YOUR INSTRUCTIONS
Count up the lines below that include the string "algorithms" and report the number by itself.

DATA FOR THIS EXERCISE START

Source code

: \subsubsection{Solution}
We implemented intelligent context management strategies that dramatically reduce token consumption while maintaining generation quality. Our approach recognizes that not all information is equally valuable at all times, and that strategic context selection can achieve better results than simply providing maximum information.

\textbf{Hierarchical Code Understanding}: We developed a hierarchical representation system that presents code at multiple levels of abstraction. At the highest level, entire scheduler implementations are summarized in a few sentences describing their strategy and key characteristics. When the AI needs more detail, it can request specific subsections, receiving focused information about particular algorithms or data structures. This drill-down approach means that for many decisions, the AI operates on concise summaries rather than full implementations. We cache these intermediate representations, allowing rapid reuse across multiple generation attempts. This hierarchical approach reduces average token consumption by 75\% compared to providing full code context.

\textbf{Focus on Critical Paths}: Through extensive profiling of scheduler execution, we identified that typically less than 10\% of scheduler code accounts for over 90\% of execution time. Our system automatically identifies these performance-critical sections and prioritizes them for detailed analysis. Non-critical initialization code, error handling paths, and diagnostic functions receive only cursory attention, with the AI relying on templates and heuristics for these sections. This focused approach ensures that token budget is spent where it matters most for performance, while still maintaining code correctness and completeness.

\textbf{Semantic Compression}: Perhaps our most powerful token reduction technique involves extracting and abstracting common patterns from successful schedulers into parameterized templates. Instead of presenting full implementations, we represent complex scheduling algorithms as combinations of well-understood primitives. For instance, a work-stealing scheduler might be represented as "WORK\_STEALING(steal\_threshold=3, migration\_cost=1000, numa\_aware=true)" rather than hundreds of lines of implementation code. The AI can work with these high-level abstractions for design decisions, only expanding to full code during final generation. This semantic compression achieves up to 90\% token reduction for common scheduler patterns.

DATA FOR THIS EXERCISE END

ANSWER BELOW
2